WHAT IS BEING ASKED: Whenever a line in the records below holds the string "Starter", include it in the count, and state the number alone.

LISTED ENTRIES:
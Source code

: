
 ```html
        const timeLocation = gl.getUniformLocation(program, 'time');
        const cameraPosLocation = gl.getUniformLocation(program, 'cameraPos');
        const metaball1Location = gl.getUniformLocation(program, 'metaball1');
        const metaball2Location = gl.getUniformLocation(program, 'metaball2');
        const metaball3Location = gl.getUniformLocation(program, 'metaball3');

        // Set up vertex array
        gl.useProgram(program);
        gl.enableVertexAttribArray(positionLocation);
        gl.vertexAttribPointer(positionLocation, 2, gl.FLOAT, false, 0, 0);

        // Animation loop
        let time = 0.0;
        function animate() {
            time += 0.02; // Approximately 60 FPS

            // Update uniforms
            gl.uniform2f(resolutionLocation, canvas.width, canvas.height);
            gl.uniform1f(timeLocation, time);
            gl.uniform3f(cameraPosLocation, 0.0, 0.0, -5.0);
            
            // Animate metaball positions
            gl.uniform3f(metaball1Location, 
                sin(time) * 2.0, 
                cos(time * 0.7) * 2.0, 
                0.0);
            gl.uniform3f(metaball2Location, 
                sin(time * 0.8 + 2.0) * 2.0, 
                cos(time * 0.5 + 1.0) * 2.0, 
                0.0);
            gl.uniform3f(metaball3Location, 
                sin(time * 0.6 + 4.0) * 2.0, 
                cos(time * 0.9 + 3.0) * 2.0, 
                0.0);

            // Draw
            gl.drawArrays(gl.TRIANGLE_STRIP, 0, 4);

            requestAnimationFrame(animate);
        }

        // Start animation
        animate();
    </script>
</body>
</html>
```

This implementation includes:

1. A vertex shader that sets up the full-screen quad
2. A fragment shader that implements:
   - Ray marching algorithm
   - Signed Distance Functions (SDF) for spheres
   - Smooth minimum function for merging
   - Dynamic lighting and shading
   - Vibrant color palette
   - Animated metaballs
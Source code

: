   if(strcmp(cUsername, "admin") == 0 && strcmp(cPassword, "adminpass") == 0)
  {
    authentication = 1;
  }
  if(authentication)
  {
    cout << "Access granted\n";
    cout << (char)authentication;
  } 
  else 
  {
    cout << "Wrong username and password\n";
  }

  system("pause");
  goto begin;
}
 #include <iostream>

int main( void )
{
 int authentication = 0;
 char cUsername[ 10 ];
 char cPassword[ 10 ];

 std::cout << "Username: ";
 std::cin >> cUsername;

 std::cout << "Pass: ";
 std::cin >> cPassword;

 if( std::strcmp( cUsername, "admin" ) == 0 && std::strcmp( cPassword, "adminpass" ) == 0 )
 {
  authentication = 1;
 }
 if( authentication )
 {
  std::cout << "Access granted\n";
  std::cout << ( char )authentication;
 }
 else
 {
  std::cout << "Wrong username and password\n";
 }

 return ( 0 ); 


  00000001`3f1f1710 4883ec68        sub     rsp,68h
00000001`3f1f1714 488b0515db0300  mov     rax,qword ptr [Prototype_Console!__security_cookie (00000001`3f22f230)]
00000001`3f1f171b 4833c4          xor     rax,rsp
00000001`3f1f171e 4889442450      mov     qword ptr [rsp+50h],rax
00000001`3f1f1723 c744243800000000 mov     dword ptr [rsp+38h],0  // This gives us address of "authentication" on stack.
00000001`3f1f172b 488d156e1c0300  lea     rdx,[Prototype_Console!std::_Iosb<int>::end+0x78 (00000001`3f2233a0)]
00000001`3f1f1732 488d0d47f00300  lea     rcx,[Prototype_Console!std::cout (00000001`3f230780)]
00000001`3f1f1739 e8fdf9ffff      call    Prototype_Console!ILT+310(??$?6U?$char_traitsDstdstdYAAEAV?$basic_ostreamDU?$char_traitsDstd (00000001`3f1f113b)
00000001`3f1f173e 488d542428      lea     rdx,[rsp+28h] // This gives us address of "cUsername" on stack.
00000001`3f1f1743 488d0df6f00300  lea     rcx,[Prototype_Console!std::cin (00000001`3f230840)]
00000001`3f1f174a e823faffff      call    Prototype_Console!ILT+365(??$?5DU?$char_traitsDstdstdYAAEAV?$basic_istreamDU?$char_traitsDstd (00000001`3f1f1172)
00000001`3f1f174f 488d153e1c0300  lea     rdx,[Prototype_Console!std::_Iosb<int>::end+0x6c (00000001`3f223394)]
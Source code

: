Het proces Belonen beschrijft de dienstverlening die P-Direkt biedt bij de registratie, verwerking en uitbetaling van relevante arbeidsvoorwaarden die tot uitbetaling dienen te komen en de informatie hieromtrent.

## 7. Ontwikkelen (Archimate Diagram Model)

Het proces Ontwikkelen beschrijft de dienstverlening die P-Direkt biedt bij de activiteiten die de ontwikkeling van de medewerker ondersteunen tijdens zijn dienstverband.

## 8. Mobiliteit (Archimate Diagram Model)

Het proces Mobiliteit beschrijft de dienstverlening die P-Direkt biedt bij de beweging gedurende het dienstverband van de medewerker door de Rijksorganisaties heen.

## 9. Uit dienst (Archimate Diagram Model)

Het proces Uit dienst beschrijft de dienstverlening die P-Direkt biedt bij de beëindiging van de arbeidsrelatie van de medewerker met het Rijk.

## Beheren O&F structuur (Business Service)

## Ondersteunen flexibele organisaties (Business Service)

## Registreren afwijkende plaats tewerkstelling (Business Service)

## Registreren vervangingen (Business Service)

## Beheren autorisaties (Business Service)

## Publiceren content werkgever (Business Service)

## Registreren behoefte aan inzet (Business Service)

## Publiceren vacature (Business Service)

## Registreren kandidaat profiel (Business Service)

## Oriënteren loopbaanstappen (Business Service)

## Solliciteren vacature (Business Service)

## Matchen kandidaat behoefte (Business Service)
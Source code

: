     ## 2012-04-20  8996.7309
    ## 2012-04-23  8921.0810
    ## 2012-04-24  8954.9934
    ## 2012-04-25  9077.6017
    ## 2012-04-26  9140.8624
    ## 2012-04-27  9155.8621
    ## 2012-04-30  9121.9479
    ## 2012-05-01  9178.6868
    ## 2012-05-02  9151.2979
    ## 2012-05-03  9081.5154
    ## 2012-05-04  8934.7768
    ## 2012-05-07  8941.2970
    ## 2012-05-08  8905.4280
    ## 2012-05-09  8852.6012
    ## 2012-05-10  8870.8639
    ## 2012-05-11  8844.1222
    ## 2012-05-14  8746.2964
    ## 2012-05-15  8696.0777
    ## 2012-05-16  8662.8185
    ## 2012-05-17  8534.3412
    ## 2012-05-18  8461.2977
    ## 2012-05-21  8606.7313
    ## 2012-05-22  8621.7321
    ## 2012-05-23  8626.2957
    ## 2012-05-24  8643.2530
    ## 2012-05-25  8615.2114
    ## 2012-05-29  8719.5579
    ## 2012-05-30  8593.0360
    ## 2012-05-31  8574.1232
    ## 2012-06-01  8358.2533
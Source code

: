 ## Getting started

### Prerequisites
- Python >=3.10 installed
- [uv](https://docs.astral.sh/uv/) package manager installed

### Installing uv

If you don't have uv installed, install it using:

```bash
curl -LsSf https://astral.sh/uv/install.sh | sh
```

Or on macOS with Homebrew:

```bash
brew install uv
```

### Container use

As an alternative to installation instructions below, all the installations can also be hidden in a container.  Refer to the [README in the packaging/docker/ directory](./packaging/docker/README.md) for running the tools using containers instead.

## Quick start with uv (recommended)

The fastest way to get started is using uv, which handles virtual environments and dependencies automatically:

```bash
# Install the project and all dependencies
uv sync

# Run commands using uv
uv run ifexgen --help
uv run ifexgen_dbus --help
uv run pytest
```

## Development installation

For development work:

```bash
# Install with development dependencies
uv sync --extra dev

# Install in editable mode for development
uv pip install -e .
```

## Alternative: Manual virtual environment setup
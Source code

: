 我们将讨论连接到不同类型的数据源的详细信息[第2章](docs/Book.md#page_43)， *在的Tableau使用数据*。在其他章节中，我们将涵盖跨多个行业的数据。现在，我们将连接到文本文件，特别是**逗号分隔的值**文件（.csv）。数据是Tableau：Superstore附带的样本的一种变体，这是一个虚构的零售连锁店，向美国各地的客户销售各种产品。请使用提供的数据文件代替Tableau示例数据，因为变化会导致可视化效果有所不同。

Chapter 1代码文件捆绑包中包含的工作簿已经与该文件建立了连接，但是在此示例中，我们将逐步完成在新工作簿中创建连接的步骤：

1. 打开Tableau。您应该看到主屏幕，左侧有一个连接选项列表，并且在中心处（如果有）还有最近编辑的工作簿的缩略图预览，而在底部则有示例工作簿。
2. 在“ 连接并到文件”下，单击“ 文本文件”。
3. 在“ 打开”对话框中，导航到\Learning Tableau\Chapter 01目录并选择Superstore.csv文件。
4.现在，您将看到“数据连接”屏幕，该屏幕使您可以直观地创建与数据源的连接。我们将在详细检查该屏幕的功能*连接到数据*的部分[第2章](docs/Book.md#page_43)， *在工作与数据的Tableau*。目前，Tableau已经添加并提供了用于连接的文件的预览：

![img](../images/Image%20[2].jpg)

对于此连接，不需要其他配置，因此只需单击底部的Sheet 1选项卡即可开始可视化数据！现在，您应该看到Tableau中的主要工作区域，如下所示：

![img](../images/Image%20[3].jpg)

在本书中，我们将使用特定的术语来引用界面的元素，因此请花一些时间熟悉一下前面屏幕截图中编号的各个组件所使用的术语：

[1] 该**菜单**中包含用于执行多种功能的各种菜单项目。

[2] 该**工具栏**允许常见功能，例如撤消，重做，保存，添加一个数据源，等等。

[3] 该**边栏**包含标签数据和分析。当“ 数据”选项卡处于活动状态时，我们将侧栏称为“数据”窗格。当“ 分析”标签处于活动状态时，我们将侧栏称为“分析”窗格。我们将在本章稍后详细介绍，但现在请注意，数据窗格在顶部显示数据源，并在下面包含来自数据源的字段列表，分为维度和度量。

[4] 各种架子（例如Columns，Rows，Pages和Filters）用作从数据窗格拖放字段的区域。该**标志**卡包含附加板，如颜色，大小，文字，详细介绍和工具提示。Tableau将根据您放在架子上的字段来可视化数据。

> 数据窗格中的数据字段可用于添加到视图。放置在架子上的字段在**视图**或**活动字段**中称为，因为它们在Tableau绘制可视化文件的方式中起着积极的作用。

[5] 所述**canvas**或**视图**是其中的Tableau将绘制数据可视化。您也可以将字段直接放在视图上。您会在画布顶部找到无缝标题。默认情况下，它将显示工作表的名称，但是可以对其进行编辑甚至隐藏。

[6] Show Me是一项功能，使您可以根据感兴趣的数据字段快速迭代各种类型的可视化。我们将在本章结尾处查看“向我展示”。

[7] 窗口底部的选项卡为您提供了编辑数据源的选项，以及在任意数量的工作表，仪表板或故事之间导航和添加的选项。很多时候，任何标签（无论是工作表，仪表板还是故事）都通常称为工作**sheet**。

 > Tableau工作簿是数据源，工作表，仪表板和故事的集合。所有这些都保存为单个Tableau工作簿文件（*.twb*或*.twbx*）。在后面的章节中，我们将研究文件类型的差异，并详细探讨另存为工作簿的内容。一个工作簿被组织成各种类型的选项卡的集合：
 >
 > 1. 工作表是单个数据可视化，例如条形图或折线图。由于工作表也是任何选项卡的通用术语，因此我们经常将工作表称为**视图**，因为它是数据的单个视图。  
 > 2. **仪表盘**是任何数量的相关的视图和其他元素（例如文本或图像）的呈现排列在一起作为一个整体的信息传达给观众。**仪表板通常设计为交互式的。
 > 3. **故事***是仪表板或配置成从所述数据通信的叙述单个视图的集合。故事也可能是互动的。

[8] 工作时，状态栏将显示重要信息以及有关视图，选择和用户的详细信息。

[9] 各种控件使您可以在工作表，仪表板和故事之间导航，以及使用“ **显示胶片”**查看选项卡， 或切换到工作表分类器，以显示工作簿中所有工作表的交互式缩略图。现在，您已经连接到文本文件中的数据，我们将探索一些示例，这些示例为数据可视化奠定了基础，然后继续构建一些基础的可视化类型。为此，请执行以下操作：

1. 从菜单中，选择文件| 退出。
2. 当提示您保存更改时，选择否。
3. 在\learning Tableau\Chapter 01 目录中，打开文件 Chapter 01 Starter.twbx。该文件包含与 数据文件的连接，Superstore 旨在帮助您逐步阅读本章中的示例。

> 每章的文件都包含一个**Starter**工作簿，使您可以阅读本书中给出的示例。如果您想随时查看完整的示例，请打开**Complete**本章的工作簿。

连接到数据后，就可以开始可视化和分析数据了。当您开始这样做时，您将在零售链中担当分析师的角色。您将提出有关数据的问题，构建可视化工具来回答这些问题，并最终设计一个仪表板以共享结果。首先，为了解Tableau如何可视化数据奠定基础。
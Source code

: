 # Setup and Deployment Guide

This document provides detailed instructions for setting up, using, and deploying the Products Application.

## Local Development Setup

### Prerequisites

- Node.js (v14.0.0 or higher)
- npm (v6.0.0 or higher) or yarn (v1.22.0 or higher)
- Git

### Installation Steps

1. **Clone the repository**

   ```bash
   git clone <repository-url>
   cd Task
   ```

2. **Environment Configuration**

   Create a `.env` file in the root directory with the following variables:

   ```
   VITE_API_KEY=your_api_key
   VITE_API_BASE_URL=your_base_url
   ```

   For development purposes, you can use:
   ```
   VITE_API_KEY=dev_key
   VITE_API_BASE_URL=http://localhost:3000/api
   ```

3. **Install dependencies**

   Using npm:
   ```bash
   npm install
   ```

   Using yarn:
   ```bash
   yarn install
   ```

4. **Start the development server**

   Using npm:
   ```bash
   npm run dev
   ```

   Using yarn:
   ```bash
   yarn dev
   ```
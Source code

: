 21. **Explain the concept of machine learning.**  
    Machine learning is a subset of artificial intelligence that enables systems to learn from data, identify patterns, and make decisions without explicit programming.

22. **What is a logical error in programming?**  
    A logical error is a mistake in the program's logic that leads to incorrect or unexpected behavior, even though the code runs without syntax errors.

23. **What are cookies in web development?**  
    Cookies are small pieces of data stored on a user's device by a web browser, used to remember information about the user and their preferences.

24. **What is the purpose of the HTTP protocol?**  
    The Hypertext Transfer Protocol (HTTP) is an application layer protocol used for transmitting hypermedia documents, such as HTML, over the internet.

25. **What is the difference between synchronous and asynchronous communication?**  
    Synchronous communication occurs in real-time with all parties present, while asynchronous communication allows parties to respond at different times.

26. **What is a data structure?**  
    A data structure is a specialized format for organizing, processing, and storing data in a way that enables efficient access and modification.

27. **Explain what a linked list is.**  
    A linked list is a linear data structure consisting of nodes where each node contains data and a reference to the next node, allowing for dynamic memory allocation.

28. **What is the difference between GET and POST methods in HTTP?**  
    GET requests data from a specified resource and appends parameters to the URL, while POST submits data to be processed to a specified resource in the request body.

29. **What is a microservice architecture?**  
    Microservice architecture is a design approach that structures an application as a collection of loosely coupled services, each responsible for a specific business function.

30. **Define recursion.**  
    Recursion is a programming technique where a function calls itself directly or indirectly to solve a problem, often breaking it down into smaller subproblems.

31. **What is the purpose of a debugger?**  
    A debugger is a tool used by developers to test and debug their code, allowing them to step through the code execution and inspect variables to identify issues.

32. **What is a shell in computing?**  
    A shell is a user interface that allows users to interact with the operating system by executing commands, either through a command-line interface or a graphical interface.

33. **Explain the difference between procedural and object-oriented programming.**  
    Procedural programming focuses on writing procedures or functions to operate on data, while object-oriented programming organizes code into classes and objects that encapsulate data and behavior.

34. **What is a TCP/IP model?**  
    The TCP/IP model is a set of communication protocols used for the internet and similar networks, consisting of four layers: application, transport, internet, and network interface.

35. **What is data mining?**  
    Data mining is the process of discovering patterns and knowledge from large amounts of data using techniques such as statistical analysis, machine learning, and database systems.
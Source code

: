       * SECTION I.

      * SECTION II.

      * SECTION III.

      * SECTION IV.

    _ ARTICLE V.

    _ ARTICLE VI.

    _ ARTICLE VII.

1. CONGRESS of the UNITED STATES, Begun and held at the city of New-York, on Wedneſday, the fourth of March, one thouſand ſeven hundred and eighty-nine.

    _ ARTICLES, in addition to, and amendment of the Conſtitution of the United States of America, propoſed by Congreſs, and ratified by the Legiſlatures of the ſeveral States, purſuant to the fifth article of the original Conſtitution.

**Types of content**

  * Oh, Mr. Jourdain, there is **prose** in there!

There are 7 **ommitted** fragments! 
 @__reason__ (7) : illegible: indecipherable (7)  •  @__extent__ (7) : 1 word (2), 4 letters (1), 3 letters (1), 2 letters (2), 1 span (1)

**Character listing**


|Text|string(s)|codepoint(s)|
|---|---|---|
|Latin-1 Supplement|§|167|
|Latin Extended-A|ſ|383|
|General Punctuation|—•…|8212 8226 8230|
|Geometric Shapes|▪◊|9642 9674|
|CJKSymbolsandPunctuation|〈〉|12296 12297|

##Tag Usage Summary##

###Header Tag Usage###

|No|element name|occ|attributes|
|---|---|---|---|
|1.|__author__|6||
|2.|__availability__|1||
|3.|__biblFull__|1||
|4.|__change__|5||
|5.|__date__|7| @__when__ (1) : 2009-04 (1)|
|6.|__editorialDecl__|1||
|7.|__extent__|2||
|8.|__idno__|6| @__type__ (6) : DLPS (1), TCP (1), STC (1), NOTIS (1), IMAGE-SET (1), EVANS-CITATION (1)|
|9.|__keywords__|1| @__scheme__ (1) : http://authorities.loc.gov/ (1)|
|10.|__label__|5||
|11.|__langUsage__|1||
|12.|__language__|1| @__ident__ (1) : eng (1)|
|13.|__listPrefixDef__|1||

WORKED SOLUTION: 2